This image is the cover for the book Steps

Steps

This National Book Award–winning novel of power, libido, and morality is “a powerful and profoundly disturbing book” (The New York Times).

First published in 1968, Jerzy Kosinski’s classic vision of moral and sexual estrangement captured the deviant undercurrents of the era’s politics and culture. In this haunting novel, distinctions are eroded between oppressor and oppressed, perpetrator and victim, narcissism and anonymity. Kosinski portrays men and women both aroused and desensitized by an environment that disdains the individual and seeks control over the imagination.

“Céline and Kafka stand behind this accomplished art” from the celebrated author of The Painted Bird and Being There (The New York Times Book Review).

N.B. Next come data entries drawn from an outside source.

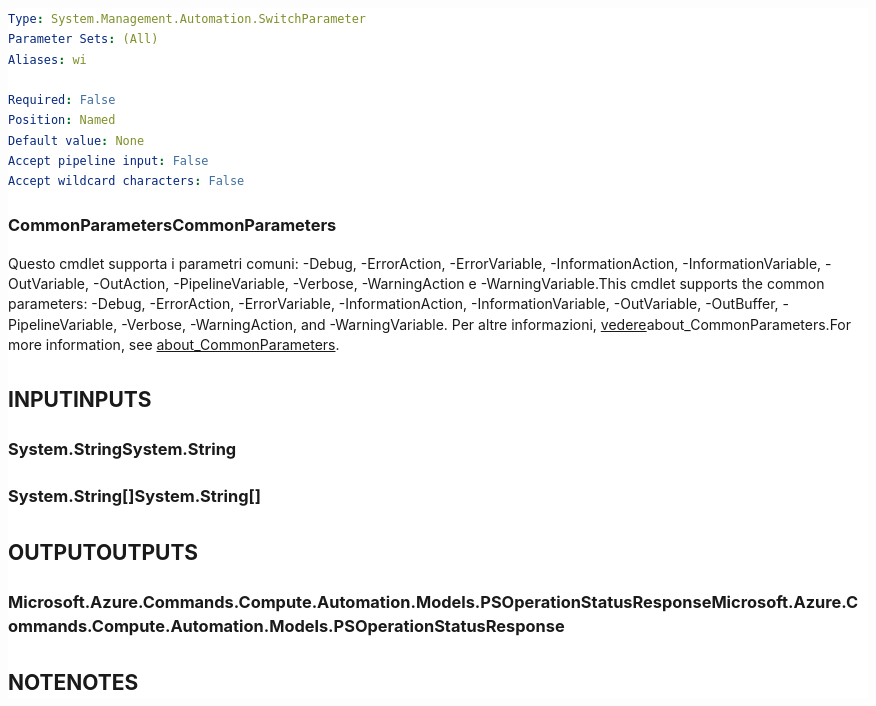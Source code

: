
 ```yaml
Type: System.Management.Automation.SwitchParameter
Parameter Sets: (All)
Aliases: wi

Required: False
Position: Named
Default value: None
Accept pipeline input: False
Accept wildcard characters: False
```

### <span data-ttu-id="de94f-140">CommonParameters</span><span class="sxs-lookup"><span data-stu-id="de94f-140">CommonParameters</span></span>
<span data-ttu-id="de94f-141">Questo cmdlet supporta i parametri comuni: -Debug, -ErrorAction, -ErrorVariable, -InformationAction, -InformationVariable, -OutVariable, -OutAction, -PipelineVariable, -Verbose, -WarningAction e -WarningVariable.</span><span class="sxs-lookup"><span data-stu-id="de94f-141">This cmdlet supports the common parameters: -Debug, -ErrorAction, -ErrorVariable, -InformationAction, -InformationVariable, -OutVariable, -OutBuffer, -PipelineVariable, -Verbose, -WarningAction, and -WarningVariable.</span></span> <span data-ttu-id="de94f-142">Per altre informazioni, [vedere](http://go.microsoft.com/fwlink/?LinkID=113216)about_CommonParameters.</span><span class="sxs-lookup"><span data-stu-id="de94f-142">For more information, see [about_CommonParameters](http://go.microsoft.com/fwlink/?LinkID=113216).</span></span>

## <span data-ttu-id="de94f-143">INPUT</span><span class="sxs-lookup"><span data-stu-id="de94f-143">INPUTS</span></span>

### <span data-ttu-id="de94f-144">System.String</span><span class="sxs-lookup"><span data-stu-id="de94f-144">System.String</span></span>

### <span data-ttu-id="de94f-145">System.String[]</span><span class="sxs-lookup"><span data-stu-id="de94f-145">System.String[]</span></span>

## <span data-ttu-id="de94f-146">OUTPUT</span><span class="sxs-lookup"><span data-stu-id="de94f-146">OUTPUTS</span></span>

### <span data-ttu-id="de94f-147">Microsoft.Azure.Commands.Compute.Automation.Models.PSOperationStatusResponse</span><span class="sxs-lookup"><span data-stu-id="de94f-147">Microsoft.Azure.Commands.Compute.Automation.Models.PSOperationStatusResponse</span></span>

## <span data-ttu-id="de94f-148">NOTE</span><span class="sxs-lookup"><span data-stu-id="de94f-148">NOTES</span></span>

“A collection of unbelievably creepy little allegorical tableaux done in a terse elegant voice that’s like nothing else anywhere ever.” —David Foster Wallace

“Kosinski’s prose is perfect to his purpose, efficient, detached, lucid as a gem, wholly in command.” —The New York Times

“By some miracle of training, which recalls the linguistic bravado of Conrad and Nabokov, he is already a master of pungent and disciplined English prose. Simply as a stylist, Kosinski has few equals among American novelists born to the language. And I have also become convinced, after reading Steps, that he is one of the most gifted new figures to appear in our literature for some years.” —Irving Howe, Harper’s

“A beautifully written book. It is precise, scrupulous, and poetic. I can think of few writers who are able to so persuasively describe an event, set a scene, communicate an emotion.” —Geoffrey Wolff, New Leader

Jerzy Kosinski

Born on June 14, 1933, of Mieczyslaw and Elzbieta Kosinski in Lodz, Poland, Jerzy Kosinski came to the United States in 1957. He was naturalized in 1965. Kosinski obtained MA degrees in social sciences and history from the University of Lodz, and as a Ford Foundation Fellow completed his postgraduate studies in sociology at both the Polish Academy of Sciences in Warsaw and Columbia University in New York. He wrote The Future Is Ours, Comrade (1960) and No Third Path (1962), both collections of essays he published under the pen name of Joseph Novak. He is the author of the novels The Painted Bird (1965), Steps (1968), Being There (1971), The Devil Tree (first edition 1973, revised in 1981), Cockpit (1975), Blind Date (1977), Passion Play (1979), Pinball (1982), and The Hermit of 69th Street (1988). As a Guggenheim Fellow, Kosinski studied at the Center for Advanced Studies at Wesleyan University; subsequently he taught American prose at Princeton and Yale universities. He then served the maximum two terms as president of the American Center of PEN, the international association of writers and editors. He was also a Fellow of Timothy Dwight College at Yale University. Kosinski founded and served as president of the Jewish Presence Foundation, based in New York. Kosinski won the National Book Award for Steps, the American Academy of Arts and Letters Award in literature, best Screenplay of the Year Award for Being There from both the Writers Guild of America and the British Academy of Film and Television Arts (BAFTA), the B'rith Shalom Humanitarian Freedom Award, the Polonia Media Award, the American Civil Liberties Union First Amendment Award and International House Harry Edmonds Life Achievement Award. He was a recipient of honorary PhDs in Hebrew letters from Spertus College of Judaica and in humane letters from both Albion College, Michigan (1988) and Potsdam College of New York State University (1989). An adept of photographic art, with one-man exhibitions to his credit in Warsaw's State Crooked Circle Gallery (1957), André Zarre Gallery in New York (1988), and in the Spertus College of Judaica in Chicago (1992), Kosinski was also an avid polo player and skier. In his film-acting debut in Warren Beatty's Reds, he portrayed Grigori Zinoviev, the Russian revolutionary leader. Kosinski died in New York on May 3, 1991.